- **Work request**:
Every line holding the string "widget" should be copied from the listing.

- **Task material**:

..............................

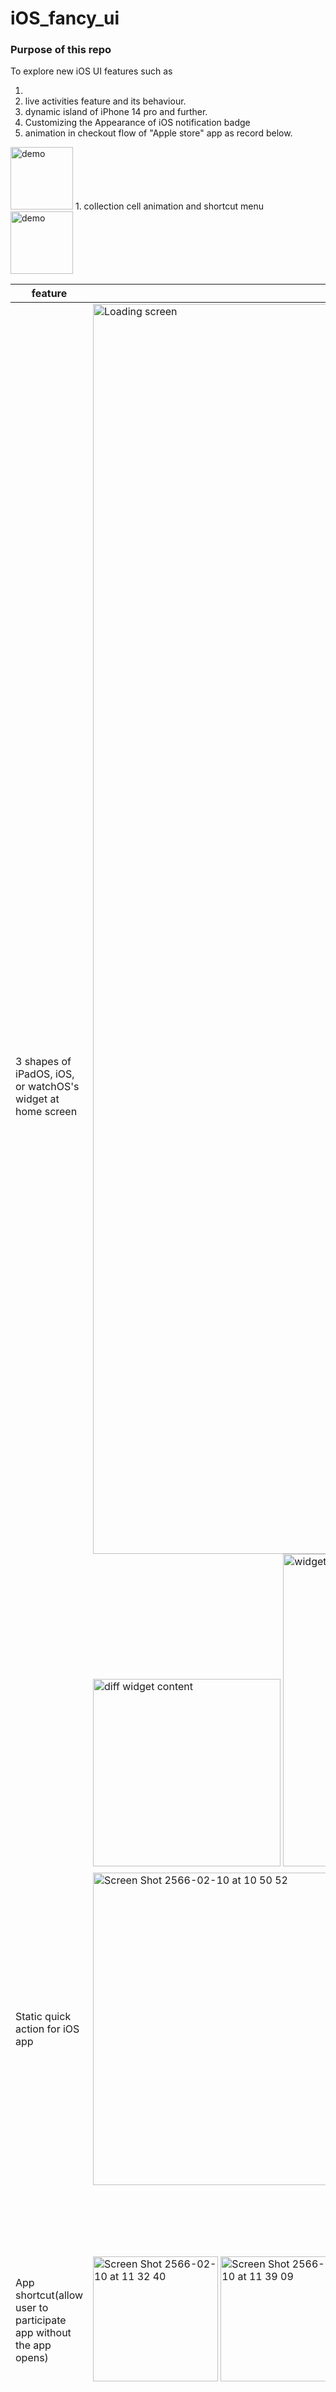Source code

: # iOS_fancy_ui


### Purpose of this repo
To explore new iOS UI features such as  

1. 
1. live activities feature and its behaviour.
1. dynamic island of iPhone 14 pro and further.
1. Customizing the Appearance of iOS notification badge
1. animation in checkout flow of "Apple store" app as record below.
<img width="100" alt="demo" src="https://user-images.githubusercontent.com/17498546/213407804-b30da7af-141e-4009-bc08-d06563028838.MP4">
1. collection cell animation and shortcut menu
<img width="100" alt="demo" src="https://user-images.githubusercontent.com/17498546/214482993-36ec5f59-6219-4ab1-96af-cf36ec89f251.MP4">




| feature | example UI | Note |
| ----------- | ----------- | ----------- | 
| 3 shapes of iPadOS, iOS, or watchOS's widget at home screen | <img width="2000" alt="Loading screen" src="https://tanaschita.com/static/f5b8ec64ca16207d29439cf11db95d91/2e9ed/20220815-widget-examples.png"> <br /> <img width="300" alt="diff widget content" src="https://user-images.githubusercontent.com/17498546/217995848-79268af6-79a0-4ff3-b2e2-46309ed8fc1b.PNG"> <img width="500" alt="widget in diff OS" src="https://developer.apple.com/widgets/images/lockup-hero-large_2x.png">| - Applicable to build with SwiftUI, <br /> - Customise content inside such as update reltime data(Maps), circle graphic(battery status), or graph(stock or app usage widget) <br /> - in diff platform iPadOS, iOS, and watchOS|
| Static quick action for iOS app|<img width="500" alt="Screen Shot 2566-02-10 at 10 50 52" src="https://user-images.githubusercontent.com/17498546/217996291-76657b4b-9296-4a9c-a3e1-b578e33fd323.png"> | TBD |
| App shortcut(allow user to participate app without the app opens)| <img width="200" alt="Screen Shot 2566-02-10 at 11 32 40" src="https://user-images.githubusercontent.com/17498546/218001695-467e344f-99c2-46b2-98f1-cd40b5ca2654.png"> <img width="200" alt="Screen Shot 2566-02-10 at 11 39 09" src="https://user-images.githubusercontent.com/17498546/218002156-cda4a52d-8841-4a6e-a1c6-e2c26fe82699.png"> <img width="200" alt="Screen Shot 2566-02-10 at 11 38 53" src="https://user-images.githubusercontent.com/17498546/218002252-7972eca5-3b8c-4eec-bdbc-f15a585f274f.png"> <img width="200" alt="Screen Shot 2566-02-10 at 11 41 23" src="https://user-images.githubusercontent.com/17498546/218002487-985916b9-fad2-46c6-98a7-dceaf8812a40.png"><img width="200" alt="Screen Shot 2566-02-10 at 11 44 35" src="https://user-images.githubusercontent.com/17498546/218003208-1dfdc55f-4807-4179-801d-8aa17f815d77.png"><img width="200" alt="Screen Shot 2566-02-10 at 11 45 03" src="https://user-images.githubusercontent.com/17498546/218003242-7baec273-1596-457a-a117-0624616036a7.png"> | Accessable via voice cmd thru Siri, shortcut app and Spotlight such as "Hey Siri, set timebox for 10 mins", iOS16, should be 2-5 per app, {name to called only Eng for mvp, define one dynamic parameter per phrase which csn be update to date after the app open, refine the visual}|
| Notification|||
| iOS 16 Live activities|<img width="200" alt="Screen Shot 2566-02-10 at 11 14 09 2" src="https://user-images.githubusercontent.com/17498546/217999771-d2cca594-8f53-4f2a-8fd8-f1a7e839f5c8.png"> <img width="200" alt="Screen Shot 2566-02-10 at 11 17 17" src="https://user-images.githubusercontent.com/17498546/217999778-fdef0d2e-8675-4ead-bb52-6cbe0310ed10.png">  <img width="200" alt="Screen Shot 2566-02-10 at 11 17 17" src="https://encrypted-tbn0.gstatic.com/images?q=tbn:ANd9GcRt5xWmWRTh9aSh66uENPQuHJFWZshqge2eR0XV3QwpPxwFPKfL3B4p_DrrpIfLHWaP5iQ&usqp=CAU">| can be a consequence action due to App shortcut cmd. Use cases - time counting down or show the progress which can access at lock screen|
| iOS 16 Custom snippet |<img width="200" alt="Screen Shot 2566-02-10 at 11 17 31" src="https://user-images.githubusercontent.com/17498546/217999556-904c3406-dcaf-47e4-b1ba-50db520b95d4.png"> <img width="200" alt="Screen Shot 2566-02-10 at 11 14 09" src="https://user-images.githubusercontent.com/17498546/217999589-38304e19-59b9-4143-b5d9-348713aa4140.png">| can be a consequence action due to App shortcut cmd. Use cases - self contains action or information. ava on airpod, watchOS, |
| Timer count down liked at home screen || TBD|
| Yoututbe liked widget at lock screen|<img width="200" alt="Screen Shot 2566-02-10 at 11 34 35" src="https://user-images.githubusercontent.com/17498546/218001799-f3663e9c-1f00-49f3-8699-0bf4099eebf5.png">|TBD|





### Source code's publish channel
1. clipboard
1. publish as Library which applicable for native or cross platform project.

..............................

- **Task answer**:
| 3 shapes of iPadOS, iOS, or watchOS's widget at home screen | <img width="2000" alt="Loading screen" src="https://tanaschita.com/static/f5b8ec64ca16207d29439cf11db95d91/2e9ed/20220815-widget-examples.png"> <br /> <img width="300" alt="diff widget content" src="https://user-images.githubusercontent.com/17498546/217995848-79268af6-79a0-4ff3-b2e2-46309ed8fc1b.PNG"> <img width="500" alt="widget in diff OS" src="https://developer.apple.com/widgets/images/lockup-hero-large_2x.png">| - Applicable to build with SwiftUI, <br /> - Customise content inside such as update reltime data(Maps), circle graphic(battery status), or graph(stock or app usage widget) <br /> - in diff platform iPadOS, iOS, and watchOS|
| Yoututbe liked widget at lock screen|<img width="200" alt="Screen Shot 2566-02-10 at 11 34 35" src="https://user-images.githubusercontent.com/17498546/218001799-f3663e9c-1f00-49f3-8699-0bf4099eebf5.png">|TBD|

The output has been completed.